Mantle dynamics and petrogenesis of Gomer basalts in the Northwestern Ethiopia: A geochemical perspective

This study investigates the petrological and geochemical characteristics of basalts from the Gomer area in the Northwestern Ethiopian Volcanic Province to explore their petrogenesis and mantle source characteristics. Traverse-based field mapping, petrographic investigation, and whole-rock geochemical analysis were conducted. The whole-rock geochemical analysis of basalts for major and trace elements was performed using inductively coupled plasma atomic emission spectrometry and inductively coupled plasma mass spectrometry, respectively. The Gomer area comprises different textured basalts, including vesicular, amygdaloidal, scoriaceous, massive basalt, and interbedded agglomerates. These basalts are primarily composed of minerals such as olivine, clinopyroxene, plagioclase, and opaque phases in varying proportions. They exhibit highly porphyritic to glomeroporphyritic textures with abundant phenocrysts of clinopyroxene and plagioclase and subordinate olivine set in an intergranular textured groundmass of the same mineral assemblage. Based on the proportion of phenocryst mineral assemblage, the studied samples are grouped as plagioclase-pyroxene phyric basalt and plagioclase phyric basalt.
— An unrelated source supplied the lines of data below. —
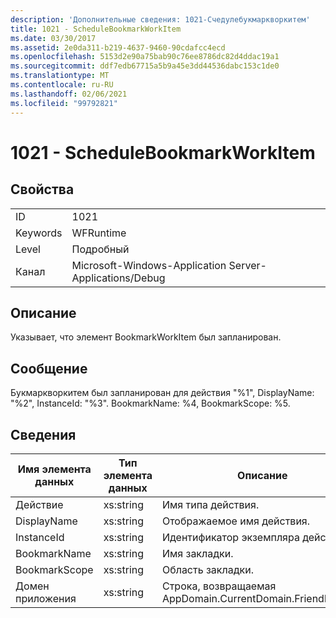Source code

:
 ```yaml
---
description: 'Дополнительные сведения: 1021-Счедулебукмаркворкитем'
title: 1021 - ScheduleBookmarkWorkItem
ms.date: 03/30/2017
ms.assetid: 2e0da311-b219-4637-9460-90cdafcc4ecd
ms.openlocfilehash: 5153d2e90a75bab90c76ee8786dc82d4ddac19a1
ms.sourcegitcommit: ddf7edb67715a5b9a45e3dd44536dabc153c1de0
ms.translationtype: MT
ms.contentlocale: ru-RU
ms.lasthandoff: 02/06/2021
ms.locfileid: "99792821"
---
```

# <a name="1021---schedulebookmarkworkitem"></a>1021 - ScheduleBookmarkWorkItem

## <a name="properties"></a>Свойства  
  
|||  
|-|-|  
|ID|1021|  
|Keywords|WFRuntime|  
|Level|Подробный|  
|Канал|Microsoft-Windows-Application Server-Applications/Debug|  
  
## <a name="description"></a>Описание  

 Указывает, что элемент BookmarkWorkItem был запланирован.  
  
## <a name="message"></a>Сообщение  

 Букмаркворкитем был запланирован для действия "%1", DisplayName: "%2", InstanceId: "%3".  BookmarkName: %4, BookmarkScope: %5.  
  
## <a name="details"></a>Сведения  
  
|Имя элемента данных|Тип элемента данных|Описание|  
|--------------------|--------------------|-----------------|  
|Действие|xs:string|Имя типа действия.|  
|DisplayName|xs:string|Отображаемое имя действия.|  
|InstanceId|xs:string|Идентификатор экземпляра действия.|  
|BookmarkName|xs:string|Имя закладки.|  
|BookmarkScope|xs:string|Область закладки.|  
|Домен приложения|xs:string|Строка, возвращаемая AppDomain.CurrentDomain.FriendlyName.|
Geochemically, the analyzed samples are tholeiitic in composition, with hypersthene- and quartz-normative mineralogy. The Gomer basalts exhibit trace element characteristics and ratios (e.g., Zr/Nb = 12.4–19.8, La/Nb = 1.13–1.5) similar to E-MORB. Low (La/Yb) N ratios (2.19–3.85) and relatively flat HREE patterns [(Tb/Yb) N = 1.29–1.7 and (Dy/Yb) N = 1.27–1.57] indicate a high degree of partial melting of an E-MORB-type mantle in the spinel stability field. Overall, the petrogenesis of the Gomer basalts is primarily governed by fractional crystallization involving olivine, clinopyroxene, plagioclase, and occasional spinel, with minimal crustal interaction. The geochemical characteristics and trace element ratios support derivation from an E-MORB-type mantle source. These findings provide new insights into mantle heterogeneity in continental rifting settings and allow comparisons with other large igneous provinces, such as the Deccan Traps and Icelandic basalts.